Allocating the venues for international cricket matches is a tricky business. You can please some of the people (but not many) all of the time and all of the people some of the time.
Never ever can you please all of the people all of the time and occasionally you cannot please some of the people any of the time. The grounds for the Test and limited-overs matches for the years from 2012-16 were decided last week. The grounds which wished to stage them were invited to bid for gold, silver and bronze packages of matches, which decreed amount and degree of importance.
There was one platinum package, which was awarded to Lord's. These were of a set price and replaced the old system under which grounds were in a straight auction for matches. Although the England and Wales Cricket Board are extremely reluctant to divulge the amounts, figures of £12m, £5m, £3m and £200,000 were implied by some. The big surprise was the award of an Ashes Test in 2015 to Sophia Gardens, Cardiff.
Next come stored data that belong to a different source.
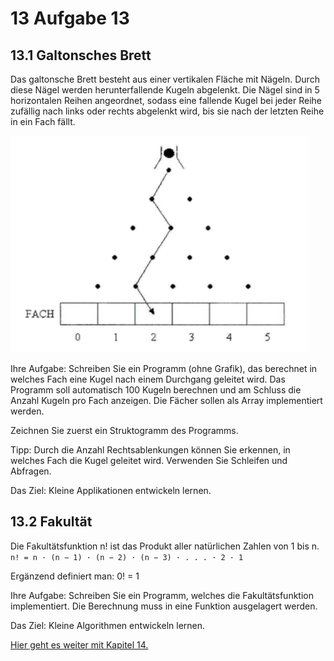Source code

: # 13 Aufgabe 13
## 13.1 Galtonsches Brett
Das galtonsche Brett besteht aus einer vertikalen Fläche mit Nägeln.
Durch diese Nägel werden herunterfallende Kugeln abgelenkt. Die Nägel sind in 5 horizontalen Reihen angeordnet,
sodass eine fallende Kugel bei jeder Reihe zufällig nach links oder rechts abgelenkt wird,
bis sie nach der letzten Reihe in ein Fach fällt.

![](bild.png)

Ihre Aufgabe: Schreiben Sie ein Programm (ohne Grafik), das berechnet in welches Fach eine Kugel nach einem Durchgang
geleitet wird. Das Programm soll automatisch 100 Kugeln berechnen und am Schluss die Anzahl Kugeln pro Fach anzeigen.
Die Fächer sollen als Array implementiert werden.

Zeichnen Sie zuerst ein Struktogramm des Programms.

Tipp: Durch die Anzahl Rechtsablenkungen können Sie erkennen, in welches Fach die Kugel geleitet wird. Verwenden Sie
Schleifen und Abfragen.

Das Ziel: Kleine Applikationen entwickeln lernen. 

## 13.2 Fakultät
Die Fakultätsfunktion n! ist das Produkt aller natürlichen Zahlen von 1 bis n.
`n! = n · (n − 1) · (n − 2) · (n − 3) · . . . · 2 · 1`

Ergänzend definiert man: 0! = 1

Ihre Aufgabe: Schreiben Sie ein Programm, welches die Fakultätsfunktion implementiert. Die Berechnung muss in eine
Funktion ausgelagert werden.

Das Ziel: Kleine Algorithmen entwickeln lernen.

[Hier geht es weiter mit Kapitel 14.](https://github.com/streusselhirni/hfict-he17-oop1-aufgaben/tree/master/kapitel14)

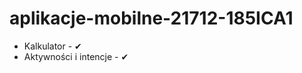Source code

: # aplikacje-mobilne-21712-185ICA1
<ul>
  <li>Kalkulator - ✔ </li>
  <li>Aktywności i intencje - ✔ </li>
 </ul>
The ground staged a memorable Ashes contest in 2009, since when it has foundered somewhat. Matches have been poorly attended and, in the case of the Test against Sri Lanka earlier in the summer, few in the city seemed to have a clue it was happening, fewer still turned up. The allocation is recommended by the ECB's Major Matches Group, which went round the country listening to submissions.
The MMG consist of a chairman, Lord Morris, the former Trade Union leader, Karen Earl, the owner of a public relations company, John Pickup, chairman of the ECB's recreational assembly, Rev Mike Vockins, the former secretary of Worcestershire, and John Crowther, the former chief executive of the Lawn Tennis Association. The MMG were impressed by Cardiff's presentation, as they were in 2008.
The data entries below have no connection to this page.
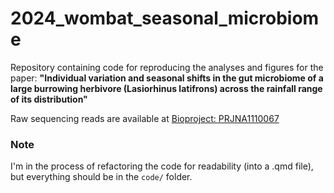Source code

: # 2024_wombat_seasonal_microbiome
Repository containing code for reproducing the analyses and figures for the paper: **"Individual variation and seasonal shifts in the gut microbiome of a large burrowing herbivore (Lasiorhinus latifrons) across the rainfall range of its distribution"**

Raw sequencing reads are available at [Bioproject: PRJNA1110067](https://www.ncbi.nlm.nih.gov/bioproject/PRJNA1110067)

### Note
I'm in the process of refactoring the code for readability (into a .qmd file), but everything should be in the `code/` folder.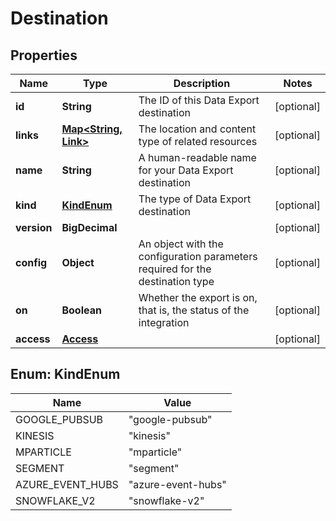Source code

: 

# Destination


## Properties

| Name | Type | Description | Notes |
|------------ | ------------- | ------------- | -------------|
|**id** | **String** | The ID of this Data Export destination |  [optional] |
|**links** | [**Map&lt;String, Link&gt;**](Link.md) | The location and content type of related resources |  [optional] |
|**name** | **String** | A human-readable name for your Data Export destination |  [optional] |
|**kind** | [**KindEnum**](#KindEnum) | The type of Data Export destination |  [optional] |
|**version** | **BigDecimal** |  |  [optional] |
|**config** | **Object** | An object with the configuration parameters required for the destination type |  [optional] |
|**on** | **Boolean** | Whether the export is on, that is, the status of the integration |  [optional] |
|**access** | [**Access**](Access.md) |  |  [optional] |



## Enum: KindEnum

| Name | Value |
|---- | -----|
| GOOGLE_PUBSUB | &quot;google-pubsub&quot; |
| KINESIS | &quot;kinesis&quot; |
| MPARTICLE | &quot;mparticle&quot; |
| SEGMENT | &quot;segment&quot; |
| AZURE_EVENT_HUBS | &quot;azure-event-hubs&quot; |
| SNOWFLAKE_V2 | &quot;snowflake-v2&quot; |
Although the ground was stripped of a Test next year for failing to honour on time its commitment to the ECB, a rescheduling of payment has apparently worked. There is no Ashes Test for the Rose Bowl, the other high-profile bidder, though there are two each for Lord's, The Oval and Trent Bridge, which was highly impressive. It will be intriguing to see if the allocation decided last week is actually where the matches take place. There is no certainty.
Women beat the recession
Times of austerity these may be, with some groups of workers being fobbed off with pay rises well below the rate of inflation. This, then, is the time to be a woman cricketer.
Burying the good news beneath the award of their international matches, the ECB announced that the pay packets of England's women cricketers will be doubled next year. Sounds as if it might be a career move worth pursuing.
Fashionably late for the party
The match taking place at The Oval today is the latest to be played in England, though only by a few hours. It so happens the combatants were the same on both occasions.
On 25 September 2004, England played West Indies in the gripping final of the Champions Trophy, which they lost. The match finished in the gloom not long before 7pm. Tonight's T20 international will just have started.
Four Test matches have been played in their entirety in September in England, all of them also at The Oval, of which the latest was the coruscating final Test in 2005. Maybe late September cricket works after all.
Bairstow bestows his tribute
Jonny Bairstow was mightily impressive in receiving the Young Cricketer of the Year Award bestowed by the Cricket Writers' Club last Monday. He answered questions from the club and MCC president Christopher Martin-Jenkins calmly, articulately and sensibly, and paid tribute to Geoff Boycott, a friend of the family, who presented him with his cap three days earlier.
Bairstow was educated at St Peter's School, York, which was also the alma mater of Norman Yardley, the former Yorkshire and England captain.
Yardley also had dealings with Boycott. He became president of Yorkshire but resigned in 1984 after a vote of no confidence prompted by supporters of Boycott angry at the committee's decision not to offer him a contract.